*** Material provided Section Begins ***
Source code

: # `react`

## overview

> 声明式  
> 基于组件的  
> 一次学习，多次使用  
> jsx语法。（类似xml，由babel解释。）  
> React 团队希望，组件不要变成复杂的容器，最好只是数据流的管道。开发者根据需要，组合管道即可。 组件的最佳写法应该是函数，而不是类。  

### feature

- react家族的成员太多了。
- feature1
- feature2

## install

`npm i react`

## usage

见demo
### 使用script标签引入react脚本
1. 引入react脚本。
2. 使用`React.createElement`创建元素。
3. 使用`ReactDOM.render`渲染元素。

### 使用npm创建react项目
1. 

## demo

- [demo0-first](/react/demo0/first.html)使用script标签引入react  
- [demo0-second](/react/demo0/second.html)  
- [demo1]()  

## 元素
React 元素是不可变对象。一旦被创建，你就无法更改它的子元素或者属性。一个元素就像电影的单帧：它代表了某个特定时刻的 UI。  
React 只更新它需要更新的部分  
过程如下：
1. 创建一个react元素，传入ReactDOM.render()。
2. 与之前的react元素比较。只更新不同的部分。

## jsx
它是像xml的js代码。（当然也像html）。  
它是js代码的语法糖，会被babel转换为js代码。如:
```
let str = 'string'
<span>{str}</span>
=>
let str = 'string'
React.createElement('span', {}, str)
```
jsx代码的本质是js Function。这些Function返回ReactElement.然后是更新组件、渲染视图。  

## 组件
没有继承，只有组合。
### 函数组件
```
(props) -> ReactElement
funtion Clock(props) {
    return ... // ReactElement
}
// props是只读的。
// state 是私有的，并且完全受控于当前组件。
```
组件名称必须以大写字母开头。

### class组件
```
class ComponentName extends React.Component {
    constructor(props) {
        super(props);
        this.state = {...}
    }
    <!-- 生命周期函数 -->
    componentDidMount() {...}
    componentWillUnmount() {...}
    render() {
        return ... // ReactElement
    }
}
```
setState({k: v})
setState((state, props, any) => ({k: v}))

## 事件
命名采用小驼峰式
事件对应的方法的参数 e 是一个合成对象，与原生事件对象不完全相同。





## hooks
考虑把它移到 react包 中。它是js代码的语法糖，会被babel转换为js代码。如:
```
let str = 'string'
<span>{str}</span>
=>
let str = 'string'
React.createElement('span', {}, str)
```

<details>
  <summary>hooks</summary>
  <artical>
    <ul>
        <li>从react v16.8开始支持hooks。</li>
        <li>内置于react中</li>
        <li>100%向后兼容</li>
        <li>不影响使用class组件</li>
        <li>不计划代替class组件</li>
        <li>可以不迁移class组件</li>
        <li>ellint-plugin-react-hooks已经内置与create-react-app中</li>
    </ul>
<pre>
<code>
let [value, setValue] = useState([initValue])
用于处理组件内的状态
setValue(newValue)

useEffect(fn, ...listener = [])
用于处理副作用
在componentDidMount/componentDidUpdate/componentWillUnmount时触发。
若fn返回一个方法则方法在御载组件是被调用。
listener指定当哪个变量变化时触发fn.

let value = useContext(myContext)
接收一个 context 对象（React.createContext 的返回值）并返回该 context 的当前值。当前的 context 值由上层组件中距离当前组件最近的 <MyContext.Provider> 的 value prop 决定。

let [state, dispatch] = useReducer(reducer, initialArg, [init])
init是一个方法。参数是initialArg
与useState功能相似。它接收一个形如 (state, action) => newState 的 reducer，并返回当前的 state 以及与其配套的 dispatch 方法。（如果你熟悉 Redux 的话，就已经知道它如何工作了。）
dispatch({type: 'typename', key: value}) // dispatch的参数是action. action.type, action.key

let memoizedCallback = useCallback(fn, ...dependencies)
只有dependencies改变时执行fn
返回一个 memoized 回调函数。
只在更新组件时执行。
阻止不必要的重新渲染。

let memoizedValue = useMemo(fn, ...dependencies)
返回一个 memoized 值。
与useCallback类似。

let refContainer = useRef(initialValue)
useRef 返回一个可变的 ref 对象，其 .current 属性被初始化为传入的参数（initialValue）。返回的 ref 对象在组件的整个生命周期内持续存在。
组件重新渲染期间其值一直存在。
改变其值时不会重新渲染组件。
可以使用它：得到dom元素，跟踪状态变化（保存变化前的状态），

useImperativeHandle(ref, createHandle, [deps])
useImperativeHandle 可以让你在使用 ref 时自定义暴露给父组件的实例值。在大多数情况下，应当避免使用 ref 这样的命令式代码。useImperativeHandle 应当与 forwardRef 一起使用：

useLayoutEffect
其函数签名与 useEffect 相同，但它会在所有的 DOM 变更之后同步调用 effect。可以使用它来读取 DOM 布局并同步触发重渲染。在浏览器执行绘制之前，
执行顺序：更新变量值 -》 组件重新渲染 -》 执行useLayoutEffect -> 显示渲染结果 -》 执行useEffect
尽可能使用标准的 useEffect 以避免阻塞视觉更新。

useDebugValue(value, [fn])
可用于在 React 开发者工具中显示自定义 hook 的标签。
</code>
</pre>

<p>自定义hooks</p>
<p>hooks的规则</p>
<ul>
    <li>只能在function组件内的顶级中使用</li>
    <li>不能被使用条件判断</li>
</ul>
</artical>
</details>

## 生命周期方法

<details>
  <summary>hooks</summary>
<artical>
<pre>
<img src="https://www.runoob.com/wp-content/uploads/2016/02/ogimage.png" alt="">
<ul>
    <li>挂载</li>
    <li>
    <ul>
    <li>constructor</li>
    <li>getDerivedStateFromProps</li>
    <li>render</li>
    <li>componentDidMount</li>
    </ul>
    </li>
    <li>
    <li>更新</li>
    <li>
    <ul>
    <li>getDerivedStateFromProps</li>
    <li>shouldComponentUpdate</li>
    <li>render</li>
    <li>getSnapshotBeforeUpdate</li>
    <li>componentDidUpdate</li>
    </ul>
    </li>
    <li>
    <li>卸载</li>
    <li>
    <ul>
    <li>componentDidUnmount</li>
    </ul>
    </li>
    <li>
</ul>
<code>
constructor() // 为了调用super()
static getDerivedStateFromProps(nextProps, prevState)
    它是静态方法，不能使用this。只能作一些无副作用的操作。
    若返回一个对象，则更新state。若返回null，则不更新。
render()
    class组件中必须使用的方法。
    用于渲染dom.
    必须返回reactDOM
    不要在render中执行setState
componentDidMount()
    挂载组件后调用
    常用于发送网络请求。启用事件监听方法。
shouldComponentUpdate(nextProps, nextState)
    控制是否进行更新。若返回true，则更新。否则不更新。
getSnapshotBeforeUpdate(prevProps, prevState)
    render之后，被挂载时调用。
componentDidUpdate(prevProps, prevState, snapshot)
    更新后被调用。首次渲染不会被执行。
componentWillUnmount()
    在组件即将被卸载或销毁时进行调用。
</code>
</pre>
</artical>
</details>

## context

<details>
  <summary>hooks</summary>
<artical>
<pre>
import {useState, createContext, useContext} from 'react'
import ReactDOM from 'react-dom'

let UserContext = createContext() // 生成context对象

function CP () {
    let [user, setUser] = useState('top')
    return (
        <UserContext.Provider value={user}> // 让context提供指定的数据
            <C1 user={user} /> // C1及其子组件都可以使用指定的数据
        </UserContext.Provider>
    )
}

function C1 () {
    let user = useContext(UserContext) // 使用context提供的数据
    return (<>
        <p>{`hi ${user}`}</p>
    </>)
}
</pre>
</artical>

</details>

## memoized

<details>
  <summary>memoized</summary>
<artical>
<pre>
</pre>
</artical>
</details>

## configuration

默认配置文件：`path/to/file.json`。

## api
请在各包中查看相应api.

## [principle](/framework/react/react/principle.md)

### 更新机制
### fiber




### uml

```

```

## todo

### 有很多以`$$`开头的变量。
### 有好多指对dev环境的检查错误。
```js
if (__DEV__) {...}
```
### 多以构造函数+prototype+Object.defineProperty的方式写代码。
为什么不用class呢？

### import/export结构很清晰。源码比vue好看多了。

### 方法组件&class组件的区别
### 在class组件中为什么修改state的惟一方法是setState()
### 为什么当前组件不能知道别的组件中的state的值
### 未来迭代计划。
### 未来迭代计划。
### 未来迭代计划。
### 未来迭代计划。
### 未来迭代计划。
*** Material provided Section Ends ***
Look through the entries for lines containing the word "useContext" and return each one.

let value = useContext(myContext)
import {useState, createContext, useContext} from 'react'
    let user = useContext(UserContext) // 使用context提供的数据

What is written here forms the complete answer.